#### Activity:
What is needed is an exact copy of the data below, pictures excluded.

#### Pictures paired with source code:

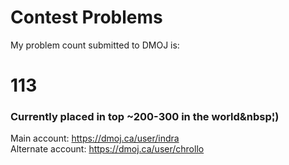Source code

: # Contest Problems

My problem count submitted to DMOJ is:
# 113
### Currently placed in top ~200-300 in the world&nbsp¦)
Main account:
https://dmoj.ca/user/indra <br />
Alternate account:
https://dmoj.ca/user/chrollo
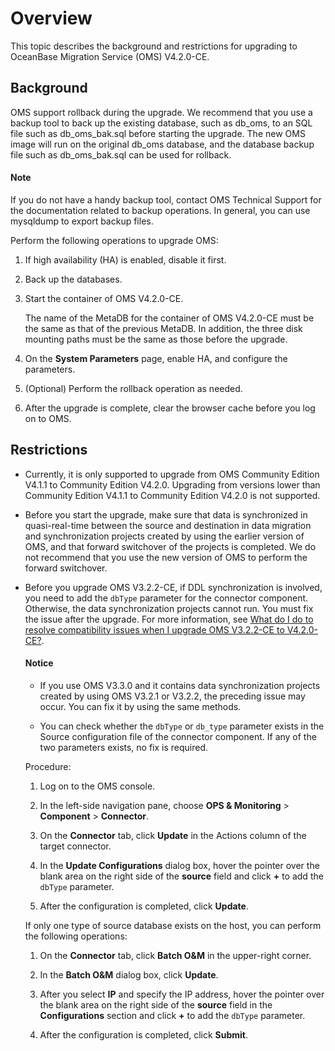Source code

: # Overview

This topic describes the background and restrictions for upgrading to OceanBase Migration Service (OMS) V4.2.0-CE.

## Background

OMS support rollback during the upgrade. We recommend that you use a backup tool to back up the existing database, such as db_oms, to an SQL file such as db_oms_bak.sql before starting the upgrade. The new OMS image will run on the original db_oms database, and the database backup file such as db_oms_bak.sql can be used for rollback.

  <main id="notice" type='explain'>
    <h4>Note</h4>
    <p>If you do not have a handy backup tool, contact OMS Technical Support for the documentation related to backup operations. In general, you can use mysqldump to export backup files. </p>
  </main>

Perform the following operations to upgrade OMS:

1. If high availability (HA) is enabled, disable it first.

2. Back up the databases.

3. Start the container of OMS V4.2.0-CE.

   The name of the MetaDB for the container of OMS V4.2.0-CE must be the same as that of the previous MetaDB. In addition, the three disk mounting paths must be the same as those before the upgrade.

4. On the **System Parameters** page, enable HA, and configure the parameters.

5. (Optional) Perform the rollback operation as needed.

6. After the upgrade is complete, clear the browser cache before you log on to OMS.

## Restrictions

* Currently, it is only supported to upgrade from OMS Community Edition V4.1.1 to Community Edition V4.2.0. Upgrading from versions lower than Community Edition V4.1.1 to Community Edition V4.2.0 is not supported.

* Before you start the upgrade, make sure that data is synchronized in quasi-real-time between the source and destination in data migration and synchronization projects created by using the earlier version of OMS, and that forward switchover of the projects is completed. We do not recommend that you use the new version of OMS to perform the forward switchover.

* Before you upgrade OMS V3.2.2-CE, if DDL synchronization is involved, you need to add the `dbType` parameter for the connector component. Otherwise, the data synchronization projects cannot run. You must fix the issue after the upgrade. For more information, see [What do I do to resolve compatibility issues when I upgrade OMS V3.2.2-CE to V4.2.0-CE?](../1300.upgrade-guide/400.faq.md).

  <main id="notice" type='notice'>
  <h4>Notice</h4>
  <ul>
  <li>
  <p>If you use OMS V3.3.0 and it contains data synchronization projects created by using OMS V3.2.1 or V3.2.2, the preceding issue may occur. You can fix it by using the same methods.</p>
  </li>
  <li>
  <p>You can check whether the <code>dbType</code> or <code>db_type</code> parameter exists in the Source configuration file of the connector component. If any of the two parameters exists, no fix is required.</p>
  </li>
  </ul>
  </main>

   Procedure:

   1. Log on to the OMS console.

   2. In the left-side navigation pane, choose **OPS & Monitoring** > **Component** > **Connector**.

   3. On the **Connector** tab, click **Update** in the Actions column of the target connector.

   4. In the **Update Configurations** dialog box, hover the pointer over the blank area on the right side of the **source** field and click **+** to add the `dbType` parameter.

   5. After the configuration is completed, click **Update**.

   If only one type of source database exists on the host, you can perform the following operations:

   1. On the **Connector** tab, click **Batch O&M** in the upper-right corner.

   2. In the **Batch O&M** dialog box, click **Update**.

   3. After you select **IP** and specify the IP address, hover the pointer over the blank area on the right side of the **source** field in the **Configurations** section and click **+** to add the `dbType` parameter.

   4. After the configuration is completed, click **Submit**.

#### Answer area:
Source code

: # Contest Problems

My problem count submitted to DMOJ is:
# 113
### Currently placed in top ~200-300 in the world&nbsp¦)
Main account:
https://dmoj.ca/user/indra <br />
Alternate account:
https://dmoj.ca/user/chrollo
Source code

: # Overview

This topic describes the background and restrictions for upgrading to OceanBase Migration Service (OMS) V4.2.0-CE.

## Background

OMS support rollback during the upgrade. We recommend that you use a backup tool to back up the existing database, such as db_oms, to an SQL file such as db_oms_bak.sql before starting the upgrade. The new OMS image will run on the original db_oms database, and the database backup file such as db_oms_bak.sql can be used for rollback.

  <main id="notice" type='explain'>
    <h4>Note</h4>
    <p>If you do not have a handy backup tool, contact OMS Technical Support for the documentation related to backup operations. In general, you can use mysqldump to export backup files. </p>
  </main>

Perform the following operations to upgrade OMS:

1. If high availability (HA) is enabled, disable it first.

2. Back up the databases.

3. Start the container of OMS V4.2.0-CE.

   The name of the MetaDB for the container of OMS V4.2.0-CE must be the same as that of the previous MetaDB. In addition, the three disk mounting paths must be the same as those before the upgrade.

4. On the **System Parameters** page, enable HA, and configure the parameters.

5. (Optional) Perform the rollback operation as needed.

6. After the upgrade is complete, clear the browser cache before you log on to OMS.

## Restrictions

* Currently, it is only supported to upgrade from OMS Community Edition V4.1.1 to Community Edition V4.2.0. Upgrading from versions lower than Community Edition V4.1.1 to Community Edition V4.2.0 is not supported.

* Before you start the upgrade, make sure that data is synchronized in quasi-real-time between the source and destination in data migration and synchronization projects created by using the earlier version of OMS, and that forward switchover of the projects is completed. We do not recommend that you use the new version of OMS to perform the forward switchover.

* Before you upgrade OMS V3.2.2-CE, if DDL synchronization is involved, you need to add the `dbType` parameter for the connector component. Otherwise, the data synchronization projects cannot run. You must fix the issue after the upgrade. For more information, see [What do I do to resolve compatibility issues when I upgrade OMS V3.2.2-CE to V4.2.0-CE?](../1300.upgrade-guide/400.faq.md).

  <main id="notice" type='notice'>
  <h4>Notice</h4>
  <ul>
  <li>
  <p>If you use OMS V3.3.0 and it contains data synchronization projects created by using OMS V3.2.1 or V3.2.2, the preceding issue may occur. You can fix it by using the same methods.</p>
  </li>
  <li>
  <p>You can check whether the <code>dbType</code> or <code>db_type</code> parameter exists in the Source configuration file of the connector component. If any of the two parameters exists, no fix is required.</p>
  </li>
  </ul>
  </main>

   Procedure:

   1. Log on to the OMS console.

   2. In the left-side navigation pane, choose **OPS & Monitoring** > **Component** > **Connector**.

   3. On the **Connector** tab, click **Update** in the Actions column of the target connector.

   4. In the **Update Configurations** dialog box, hover the pointer over the blank area on the right side of the **source** field and click **+** to add the `dbType` parameter.

   5. After the configuration is completed, click **Update**.

   If only one type of source database exists on the host, you can perform the following operations:

   1. On the **Connector** tab, click **Batch O&M** in the upper-right corner.

   2. In the **Batch O&M** dialog box, click **Update**.

   3. After you select **IP** and specify the IP address, hover the pointer over the blank area on the right side of the **source** field in the **Configurations** section and click **+** to add the `dbType` parameter.

   4. After the configuration is completed, click **Submit**.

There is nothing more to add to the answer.